Et là, d’aucuns parmi ceux qui ne connaissent pas cet auteur atypique, et plus prolifique que jamais, se demandent pourquoi deux ouvrages en même temps, et racontant deux thèmes pratiquement semblables, qui ont trait à la Révolution, dans Cherchell, sa ville natale, l’un concernant une moudjahida, l’autre une équipe de football. C’est pour cela, qu’à notre tour, nous lui avons posé la même question qui nous taraudait également. Sa réponse aussi claire que simple nous a été donnée sur-le-champ, sans hésitation, sans fioritures, avec cette dose de fierté et de conviction qui émane du politique qu’il fut et qu’il demeure, même s’il essaye de tempérer ses ardeurs dans ce domaine en s’abandonnant à l’écriture...
En effet, sa réponse est claire. Il s’agit de Cherchell d’abord qui — nous affirme-t-il — a beaucoup donné à la révolution de Novembre, et bien avant, du temps du mouvement nationaliste où de célèbres figures ont émergé en tant que précurseurs de la glorieuse lutte armée qui nous a permis de reconquérir notre souveraineté nationale.
Il s’agit ensuite, comme annoncé précédemment, de deux grands événements qui doivent être connus par la jeunesse de notre pays, cette jeunesse qui a besoin d’avoir des repères afin qu’elle puisse se ressourcer dans l’humus de ses grands-parents, les patriotes et combattants de la liberté. Et là, nous explique l’auteur, sans faux-fuyants, sans gêne, de même que sans complexe, qu’il était de son devoir de mettre en relief ces deux événements qui méritent d’être sus par les jeunes et les moins jeunes.
Il s’agit d’une moudjahida qui, de par sa personnalité, représentait un grand événement à elle seule. Cette combattante de la liberté, devenue le symbole du sacrifice, ne faisait pas dans la dentelle avec les forces de l’armée coloniales car, celle-ci, à l’image de Malika Gaïd, Meriem Bouattoura ou, avant ces deux moudjahidate, Fatma-Zohra Reggui, la martyre guelmoise du 17 mai 1945, est entrée dans l’Histoire par la grande porte. L’autre événement, un grand et unique dans les annales du sport dans notre pays, se résume à une équipe de football qui a été complètement décimée après que ses joueurs aient pris le chemin du maquis pour combattre l’oppression et l’avilissement du peuple algérien.

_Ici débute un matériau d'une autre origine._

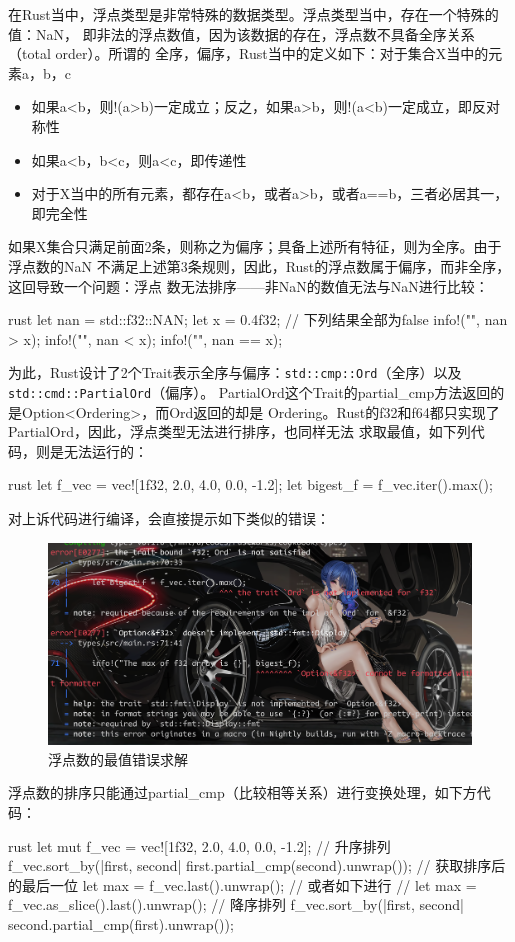 在Rust当中，浮点类型是非常特殊的数据类型。浮点类型当中，存在一个特殊的值：NaN，
即非法的浮点数值，因为该数据的存在，浮点数不具备全序关系（total order）。所谓的
全序，偏序，Rust当中的定义如下：对于集合X当中的元素a，b，c
\begin{itemize}
  \item 如果a<b，则!(a>b)一定成立；反之，如果a>b，则!(a<b)一定成立，即反对称性
  \item 如果a<b，b<c，则a<c，即传递性
  \item 对于X当中的所有元素，都存在a<b，或者a>b，或者a==b，三者必居其一，即完全性
\end{itemize}
如果X集合只满足前面2条，则称之为偏序；具备上述所有特征，则为全序。由于浮点数的NaN
不满足上述第3条规则，因此，Rust的浮点数属于偏序，而非全序，这回导致一个问题：浮点
数无法排序——非NaN的数值无法与NaN进行比较：
\begin{code-block}{rust}
let nan = std::f32::NAN;
let x = 0.4f32;
// 下列结果全部为false
info!("{}", nan > x);
info!("{}", nan < x);
info!("{}", nan == x);
\end{code-block}
为此，Rust设计了2个Trait表示全序与偏序：\texttt{std::cmp::Ord}（全序）以及
\texttt{std::cmd::PartialOrd}（偏序）。
PartialOrd这个Trait的partial\_cmp方法返回的是Option<Ordering>，而Ord返回的却是
Ordering。Rust的f32和f64都只实现了PartialOrd，因此，浮点类型无法进行排序，也同样无法
求取最值，如下列代码，则是无法运行的：
\begin{code-block}{rust}
let f_vec = vec![1f32, 2.0, 4.0, 0.0, -1.2];
let bigest_f = f_vec.iter().max();
\end{code-block}
对上诉代码进行编译，会直接提示如下类似的错误：
\begin{figure}[H]
  \centering
  \includegraphics[scale=0.2]{rust_float_cmp_error.png}
  \caption{浮点数的最值错误求解}
  \label{fig:rust_float_cmp_error}
\end{figure}
浮点数的排序只能通过partial\_cmp（比较相等关系）进行变换处理，如下方代码：
\begin{code-block}{rust}
let mut f_vec = vec![1f32, 2.0, 4.0, 0.0, -1.2];
// 升序排列
f_vec.sort_by(|first, second| first.partial_cmp(second).unwrap());
// 获取排序后的最后一位
let max = f_vec.last().unwrap();
// 或者如下进行
// let max = f_vec.as_slice().last().unwrap();
// 降序排列
f_vec.sort_by(|first, second| second.partial_cmp(first).unwrap());
\end{code-block}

N’est-ce pas là de bons sujets qui méritent d’être connus, bien connus, parce qu’ils reflètent cette véritable colère doublée d’indignation de patriotes face à ceux qui s’arrogeaient le droit de soumettre notre peuple à leur dictature ? Oui, deux bons sujets qui expriment, par une terrible sentence — celle de la lutte armée qui a été menée avec audace, abnégation et dévouement — la mise en pratique de leur «réquisitoire» virulent contre la colonisation. Pour cela, et pour être concrets et utiles dans notre démarche, afin que les jeunes puissent s’imprégner de toutes les informations concernant la participation de leurs aïeuls à la libération de notre pays, penchons-nous, dans ce qui va suivre, sur l’ouvrage de l’auteur Kamel Bouchama qui en dit long sur la volonté, le sérieux et la mobilisation qu’a nécessité ce projet d’indépendance.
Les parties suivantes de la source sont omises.